America’s foreign-aid budget has proved surprisingly resilient (The Economist)

September 25, 2018

By The Economist 

From the article: 

The foreign-aid budget for 2018, passed by Congress in March, looked very different from the one the White House asked for. Last year the administration proposed slashing it by a third. Funding for global health would be cut by a quarter and food aid by more than half. America is the world’s largest donor by far, so the aid world braced itself for an apocalypse. Then the Republican-controlled Congress maintained foreign aid at $35bn, as in 2017, with funding for health and food largely unchanged. The $600m family-planning budget, which the administration wanted to eliminate, survived unscathed. Some areas even saw a small increase: maternal health and tuberculosis got an extra $15m and $20m respectively.

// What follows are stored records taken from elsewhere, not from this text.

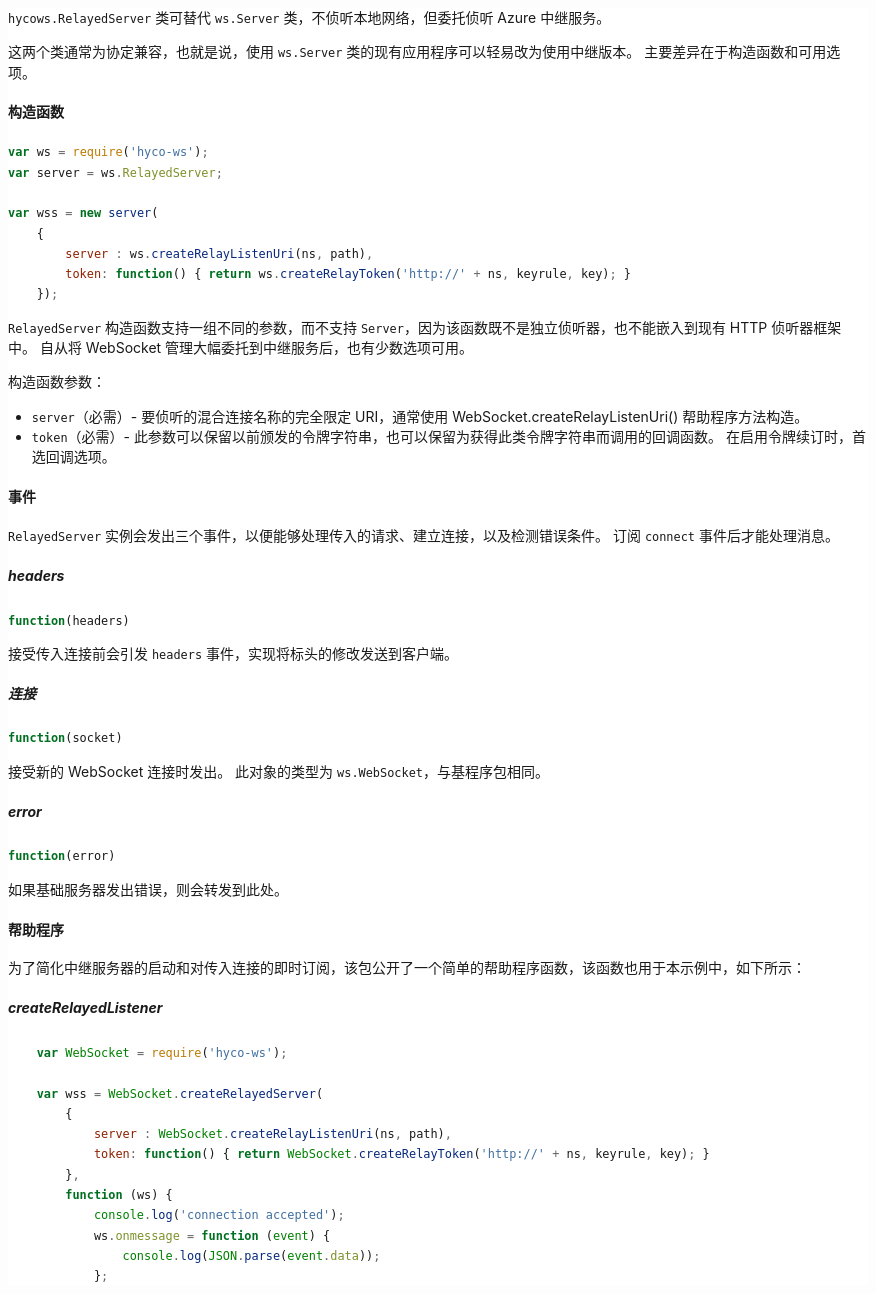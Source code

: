 `hycows.RelayedServer` 类可替代 `ws.Server` 类，不侦听本地网络，但委托侦听 Azure 中继服务。

这两个类通常为协定兼容，也就是说，使用 `ws.Server` 类的现有应用程序可以轻易改为使用中继版本。 主要差异在于构造函数和可用选项。

#### <a name="constructor"></a>构造函数  

``` JavaScript 
var ws = require('hyco-ws');
var server = ws.RelayedServer;

var wss = new server(
    {
        server : ws.createRelayListenUri(ns, path),
        token: function() { return ws.createRelayToken('http://' + ns, keyrule, key); }
    });
```

`RelayedServer` 构造函数支持一组不同的参数，而不支持 `Server`，因为该函数既不是独立侦听器，也不能嵌入到现有 HTTP 侦听器框架中。 自从将 WebSocket 管理大幅委托到中继服务后，也有少数选项可用。

构造函数参数：

- `server`（必需）- 要侦听的混合连接名称的完全限定 URI，通常使用 WebSocket.createRelayListenUri() 帮助程序方法构造。
- `token`（必需）- 此参数可以保留以前颁发的令牌字符串，也可以保留为获得此类令牌字符串而调用的回调函数。 在启用令牌续订时，首选回调选项。

#### <a name="events"></a>事件

`RelayedServer` 实例会发出三个事件，以便能够处理传入的请求、建立连接，以及检测错误条件。 订阅 `connect` 事件后才能处理消息。 

##### <a name="headers"></a>headers
``` JavaScript 
function(headers)
```

接受传入连接前会引发 `headers` 事件，实现将标头的修改发送到客户端。 

##### <a name="connection"></a>连接
``` JavaScript
function(socket)
```

接受新的 WebSocket 连接时发出。 此对象的类型为 `ws.WebSocket`，与基程序包相同。


##### <a name="error"></a>error
``` JavaScript
function(error)
```

如果基础服务器发出错误，则会转发到此处。  

#### <a name="helpers"></a>帮助程序

为了简化中继服务器的启动和对传入连接的即时订阅，该包公开了一个简单的帮助程序函数，该函数也用于本示例中，如下所示：

##### <a name="createrelayedlistener"></a>createRelayedListener

``` JavaScript
    var WebSocket = require('hyco-ws');

    var wss = WebSocket.createRelayedServer(
        {
            server : WebSocket.createRelayListenUri(ns, path),
            token: function() { return WebSocket.createRelayToken('http://' + ns, keyrule, key); }
        }, 
        function (ws) {
            console.log('connection accepted');
            ws.onmessage = function (event) {
                console.log(JSON.parse(event.data));
            };
```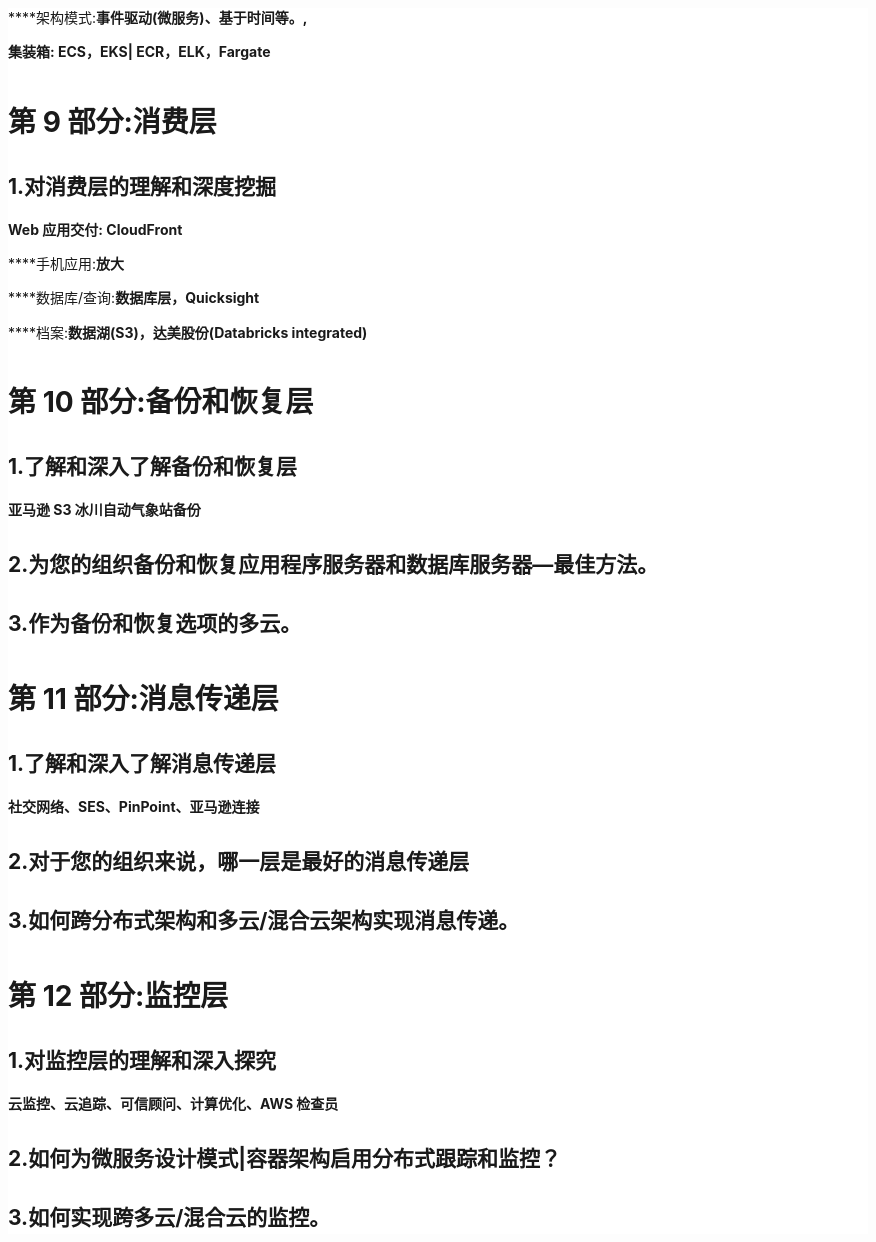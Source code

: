 ****架构模式:**事件驱动(微服务)、基于时间等。,**

****集装箱:** ECS，EKS| ECR，ELK，Fargate**

# **第 9 部分:消费层**

## **1.对消费层的理解和深度挖掘**

****Web 应用交付:** CloudFront**

****手机应用:**放大**

****数据库/查询:**数据库层，Quicksight**

****档案:**数据湖(S3)，达美股份(Databricks integrated)**

# **第 10 部分:备份和恢复层**

## **1.了解和深入了解备份和恢复层**

**亚马逊 S3 冰川自动气象站备份**

## **2.为您的组织备份和恢复应用程序服务器和数据库服务器—最佳方法。**

## **3.作为备份和恢复选项的多云。**

# **第 11 部分:消息传递层**

## **1.了解和深入了解消息传递层**

**社交网络、SES、PinPoint、亚马逊连接**

## **2.对于您的组织来说，哪一层是最好的消息传递层**

## **3.如何跨分布式架构和多云/混合云架构实现消息传递。**

# **第 12 部分:监控层**

## **1.对监控层的理解和深入探究**

**云监控、云追踪、可信顾问、计算优化、AWS 检查员**

## **2.如何为微服务设计模式|容器架构启用分布式跟踪和监控？**

## **3.如何实现跨多云/混合云的监控。**
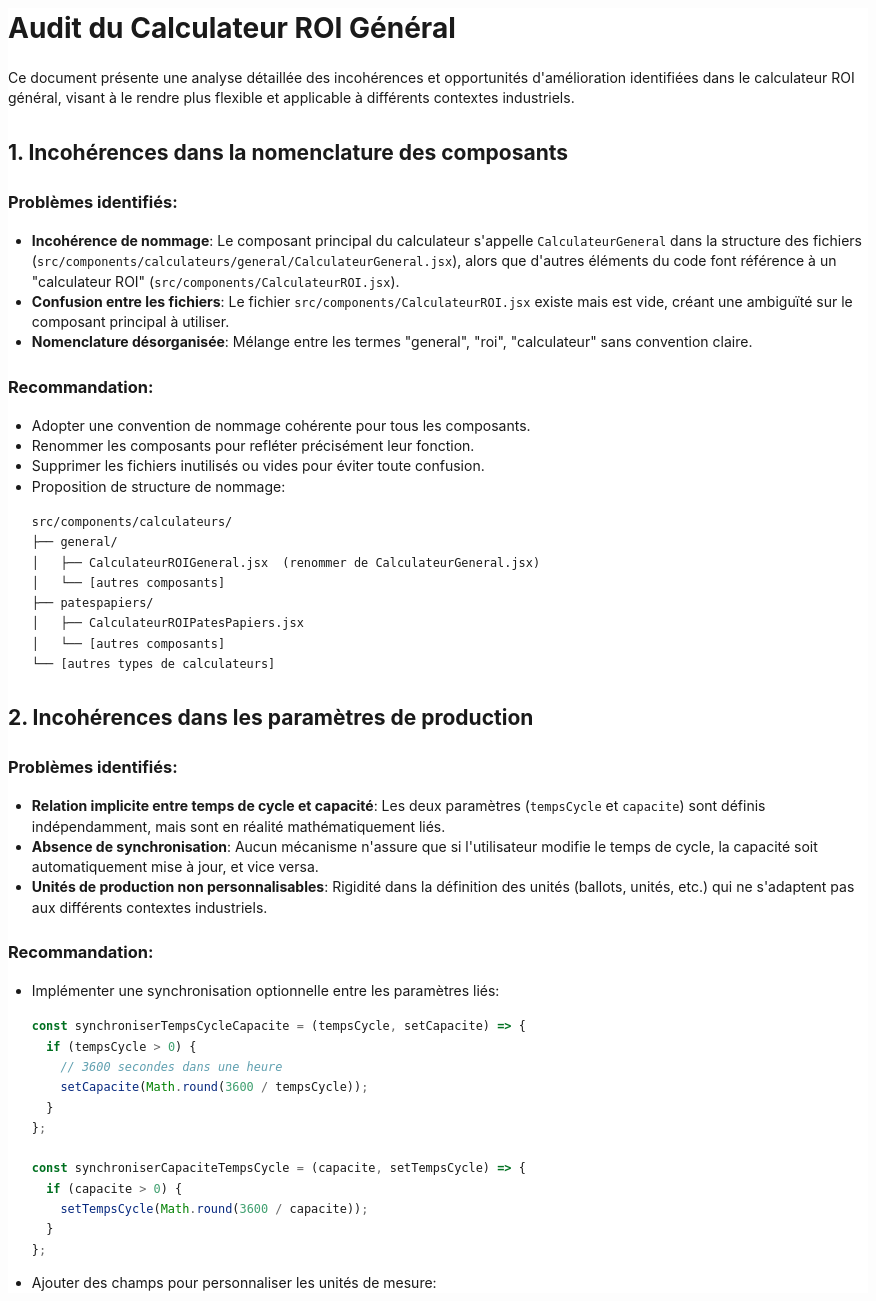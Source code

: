 # Audit du Calculateur ROI Général

Ce document présente une analyse détaillée des incohérences et opportunités d'amélioration identifiées dans le calculateur ROI général, visant à le rendre plus flexible et applicable à différents contextes industriels.

## 1. Incohérences dans la nomenclature des composants

### Problèmes identifiés:
- **Incohérence de nommage**: Le composant principal du calculateur s'appelle `CalculateurGeneral` dans la structure des fichiers (`src/components/calculateurs/general/CalculateurGeneral.jsx`), alors que d'autres éléments du code font référence à un "calculateur ROI" (`src/components/CalculateurROI.jsx`).
- **Confusion entre les fichiers**: Le fichier `src/components/CalculateurROI.jsx` existe mais est vide, créant une ambiguïté sur le composant principal à utiliser.
- **Nomenclature désorganisée**: Mélange entre les termes "general", "roi", "calculateur" sans convention claire.

### Recommandation:
- Adopter une convention de nommage cohérente pour tous les composants.
- Renommer les composants pour refléter précisément leur fonction.
- Supprimer les fichiers inutilisés ou vides pour éviter toute confusion.
- Proposition de structure de nommage:
  ```
  src/components/calculateurs/
  ├── general/
  │   ├── CalculateurROIGeneral.jsx  (renommer de CalculateurGeneral.jsx)
  │   └── [autres composants]
  ├── patespapiers/
  │   ├── CalculateurROIPatesPapiers.jsx
  │   └── [autres composants]
  └── [autres types de calculateurs]
  ```

## 2. Incohérences dans les paramètres de production

### Problèmes identifiés:
- **Relation implicite entre temps de cycle et capacité**: Les deux paramètres (`tempsCycle` et `capacite`) sont définis indépendamment, mais sont en réalité mathématiquement liés.
- **Absence de synchronisation**: Aucun mécanisme n'assure que si l'utilisateur modifie le temps de cycle, la capacité soit automatiquement mise à jour, et vice versa.
- **Unités de production non personnalisables**: Rigidité dans la définition des unités (ballots, unités, etc.) qui ne s'adaptent pas aux différents contextes industriels.

### Recommandation:
- Implémenter une synchronisation optionnelle entre les paramètres liés:
  ```javascript
  const synchroniserTempsCycleCapacite = (tempsCycle, setCapacite) => {
    if (tempsCycle > 0) {
      // 3600 secondes dans une heure
      setCapacite(Math.round(3600 / tempsCycle));
    }
  };
  
  const synchroniserCapaciteTempsCycle = (capacite, setTempsCycle) => {
    if (capacite > 0) {
      setTempsCycle(Math.round(3600 / capacite));
    }
  };
  ```
- Ajouter des champs pour personnaliser les unités de mesure:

Democrats often champion overseas aid, but this item in the federal budget is surprisingly popular among Republican politicians too. A non-Trumpian attachment to American global leadership, a feeling of moral duty and a belief that foreign aid is in America’s national interest all help to explain why. Foreign aid more than doubled under George W. Bush. Jeremy Konyndyk, who ran USAID’s disaster-relief programme under Barack Obama, believes that support for aid has solidified even more among Republicans since then. The current crop of politicians, he argues, learned from Iraq and Afghanistan that “military power alone does not work.” America’s AIDS relief programme, PEPFAR, helps 14m people to get life-saving medicines, and its funding for anti-malaria efforts is estimated to have saved 6m lives.